Fig. 3 on the left shows the principle of a engineering with technological components. It represents a higher abstraction level of engineering on a component-based level. The engineering process for a particular automation project now is done by the creation of a system model of the automation system by instantiation, composition and parameterization of predefined ‘empty’ technological components from a library. Different technological structures (e.g. the mechanical assembly view) can be created and combined to an overall structure, whereas in every view different connections are established. For example in a control diagram the same elements are connected in another way than in a wiring diagram or in a operating graph. This concept generally advances the engineering process in three main points: 1. Integration of engineering data in a high-level technological view with associated aspects: basis for integrated workflow and the reuse of solutions - of predefined library components as well as of created model (parts).
2. Support of engineering processes by creation of system model by component selection, instantiation, composition and parameterization.
3. Technology independent reuse by abstraction of the created system model from the target automation system technology (e.g. Siemens S7), partly generation of automation system software possible (depends on tool).
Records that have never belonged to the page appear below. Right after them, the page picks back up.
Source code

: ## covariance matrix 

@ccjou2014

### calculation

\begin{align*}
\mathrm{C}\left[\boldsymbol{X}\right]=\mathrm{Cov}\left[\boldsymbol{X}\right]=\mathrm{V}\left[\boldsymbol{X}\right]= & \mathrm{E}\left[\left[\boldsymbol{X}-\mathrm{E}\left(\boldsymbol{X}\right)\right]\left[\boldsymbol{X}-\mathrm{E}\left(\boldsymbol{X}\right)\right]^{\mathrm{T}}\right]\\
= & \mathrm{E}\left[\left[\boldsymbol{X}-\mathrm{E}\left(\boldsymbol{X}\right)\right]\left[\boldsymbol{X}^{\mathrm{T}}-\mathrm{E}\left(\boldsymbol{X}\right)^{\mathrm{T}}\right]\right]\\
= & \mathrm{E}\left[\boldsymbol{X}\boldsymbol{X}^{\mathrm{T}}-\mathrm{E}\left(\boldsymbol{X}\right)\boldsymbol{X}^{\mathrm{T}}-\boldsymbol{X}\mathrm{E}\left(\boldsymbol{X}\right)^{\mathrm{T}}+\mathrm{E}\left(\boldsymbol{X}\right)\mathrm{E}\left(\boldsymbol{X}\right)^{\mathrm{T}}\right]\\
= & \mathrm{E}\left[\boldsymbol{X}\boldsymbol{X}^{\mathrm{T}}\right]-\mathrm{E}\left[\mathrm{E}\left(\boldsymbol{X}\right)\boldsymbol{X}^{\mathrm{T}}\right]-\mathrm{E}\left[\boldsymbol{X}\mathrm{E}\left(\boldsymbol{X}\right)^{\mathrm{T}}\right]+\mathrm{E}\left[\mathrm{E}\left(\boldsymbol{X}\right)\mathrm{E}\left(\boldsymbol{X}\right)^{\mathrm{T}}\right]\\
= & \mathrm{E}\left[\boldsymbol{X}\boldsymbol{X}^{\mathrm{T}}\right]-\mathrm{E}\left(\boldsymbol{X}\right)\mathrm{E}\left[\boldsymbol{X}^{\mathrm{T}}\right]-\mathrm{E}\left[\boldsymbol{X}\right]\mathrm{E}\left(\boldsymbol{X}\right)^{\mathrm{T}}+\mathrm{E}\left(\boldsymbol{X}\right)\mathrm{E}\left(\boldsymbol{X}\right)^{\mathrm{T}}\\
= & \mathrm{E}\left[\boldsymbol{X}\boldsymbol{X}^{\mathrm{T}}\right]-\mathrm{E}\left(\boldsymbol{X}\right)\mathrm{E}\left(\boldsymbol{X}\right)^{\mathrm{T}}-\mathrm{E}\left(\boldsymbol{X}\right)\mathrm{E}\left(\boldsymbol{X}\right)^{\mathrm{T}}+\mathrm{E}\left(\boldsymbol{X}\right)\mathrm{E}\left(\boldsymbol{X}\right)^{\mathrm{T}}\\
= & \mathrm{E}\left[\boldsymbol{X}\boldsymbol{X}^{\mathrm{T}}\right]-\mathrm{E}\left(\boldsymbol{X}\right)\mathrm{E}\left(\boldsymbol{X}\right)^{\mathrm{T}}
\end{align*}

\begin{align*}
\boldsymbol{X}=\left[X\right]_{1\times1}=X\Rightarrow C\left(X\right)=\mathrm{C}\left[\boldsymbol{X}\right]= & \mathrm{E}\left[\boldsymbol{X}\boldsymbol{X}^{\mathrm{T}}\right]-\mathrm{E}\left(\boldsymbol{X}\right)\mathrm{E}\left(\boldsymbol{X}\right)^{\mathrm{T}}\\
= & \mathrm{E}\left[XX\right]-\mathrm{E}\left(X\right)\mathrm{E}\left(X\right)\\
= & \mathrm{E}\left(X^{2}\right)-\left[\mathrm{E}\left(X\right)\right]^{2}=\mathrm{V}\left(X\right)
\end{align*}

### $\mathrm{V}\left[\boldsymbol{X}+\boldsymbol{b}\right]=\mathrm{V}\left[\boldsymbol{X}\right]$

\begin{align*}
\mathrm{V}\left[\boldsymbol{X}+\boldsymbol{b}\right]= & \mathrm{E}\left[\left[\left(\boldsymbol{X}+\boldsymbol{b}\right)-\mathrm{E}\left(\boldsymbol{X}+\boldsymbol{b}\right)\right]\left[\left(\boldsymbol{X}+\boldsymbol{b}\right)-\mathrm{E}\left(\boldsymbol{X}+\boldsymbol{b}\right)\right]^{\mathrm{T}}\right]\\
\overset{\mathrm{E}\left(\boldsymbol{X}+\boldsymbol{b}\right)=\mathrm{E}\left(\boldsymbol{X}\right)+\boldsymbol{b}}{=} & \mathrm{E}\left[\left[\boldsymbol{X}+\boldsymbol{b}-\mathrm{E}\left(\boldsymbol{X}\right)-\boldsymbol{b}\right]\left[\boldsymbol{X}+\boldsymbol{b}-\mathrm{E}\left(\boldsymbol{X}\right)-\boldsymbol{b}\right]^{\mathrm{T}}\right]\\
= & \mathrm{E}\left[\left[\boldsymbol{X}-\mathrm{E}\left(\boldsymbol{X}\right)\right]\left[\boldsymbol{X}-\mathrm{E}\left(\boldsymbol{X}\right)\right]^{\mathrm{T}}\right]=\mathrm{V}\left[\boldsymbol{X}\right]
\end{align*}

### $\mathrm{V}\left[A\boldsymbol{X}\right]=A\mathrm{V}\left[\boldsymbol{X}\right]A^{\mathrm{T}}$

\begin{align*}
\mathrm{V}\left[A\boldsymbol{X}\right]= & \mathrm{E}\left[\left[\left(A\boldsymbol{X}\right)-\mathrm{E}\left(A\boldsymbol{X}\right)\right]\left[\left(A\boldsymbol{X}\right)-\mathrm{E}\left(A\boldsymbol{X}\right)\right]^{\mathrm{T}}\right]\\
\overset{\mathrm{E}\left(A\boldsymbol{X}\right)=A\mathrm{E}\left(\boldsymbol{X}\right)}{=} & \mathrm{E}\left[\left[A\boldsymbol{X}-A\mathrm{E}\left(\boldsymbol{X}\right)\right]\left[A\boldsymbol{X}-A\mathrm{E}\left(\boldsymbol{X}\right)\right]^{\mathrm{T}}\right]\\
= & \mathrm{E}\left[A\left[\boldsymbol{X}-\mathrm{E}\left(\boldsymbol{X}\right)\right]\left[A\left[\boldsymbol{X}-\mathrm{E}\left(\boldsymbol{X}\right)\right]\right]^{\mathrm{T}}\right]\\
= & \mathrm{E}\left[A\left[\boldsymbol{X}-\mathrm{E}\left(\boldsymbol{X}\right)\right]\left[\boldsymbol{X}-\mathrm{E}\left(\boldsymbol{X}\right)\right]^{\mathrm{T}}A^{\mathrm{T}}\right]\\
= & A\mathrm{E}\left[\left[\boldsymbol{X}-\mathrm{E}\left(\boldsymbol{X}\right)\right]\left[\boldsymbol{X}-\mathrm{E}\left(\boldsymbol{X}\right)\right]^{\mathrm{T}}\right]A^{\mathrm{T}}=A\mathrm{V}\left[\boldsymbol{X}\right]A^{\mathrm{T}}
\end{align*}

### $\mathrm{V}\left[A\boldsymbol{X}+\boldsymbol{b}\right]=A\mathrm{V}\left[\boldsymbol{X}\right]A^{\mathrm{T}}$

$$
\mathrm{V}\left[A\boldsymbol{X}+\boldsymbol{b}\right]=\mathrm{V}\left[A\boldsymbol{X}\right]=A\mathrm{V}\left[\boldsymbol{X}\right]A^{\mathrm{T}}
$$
Examples of tools are Innotec Comos PT, ABB Industrial IT, Intergraph Smart- Plant, Eplan PPE. They offer extensive engineering functionality (see Fig. 3) to support the various facets of the engineering process. They provide methods and functions to meet the prevailing challenges and problems, the engineer has to cope when designing a plant’s automation system in a component-based way. Examples are: - Management of components’ dependencies. There are a lot of different types of complex associations between components, e.g. type-instance associations (library and planning project), associations and inheritance in technological hierarchy, or connections (like motor and wires). Associations depend on particular views. When changes are made in the model, conflicts have to be recognized and solved.
- Model consistency. E.g. ensuring data consistency between particular views.
- Mass data changes. E.g. when a parameter of a certain valve type has to be changed in a large number of valves. This requires support for search, selection of components and propagation of changes. Here also conflicts have to be recognized.
- Reuse of engineering solutions. Reuse addresses a wide range of problems, e.g. in what way reuse is possible (project internal or between projects), granularity of reusable solutions, intelligent management of components’ dependencies, data reuse vs. know-how reuse (design decisions and patterns).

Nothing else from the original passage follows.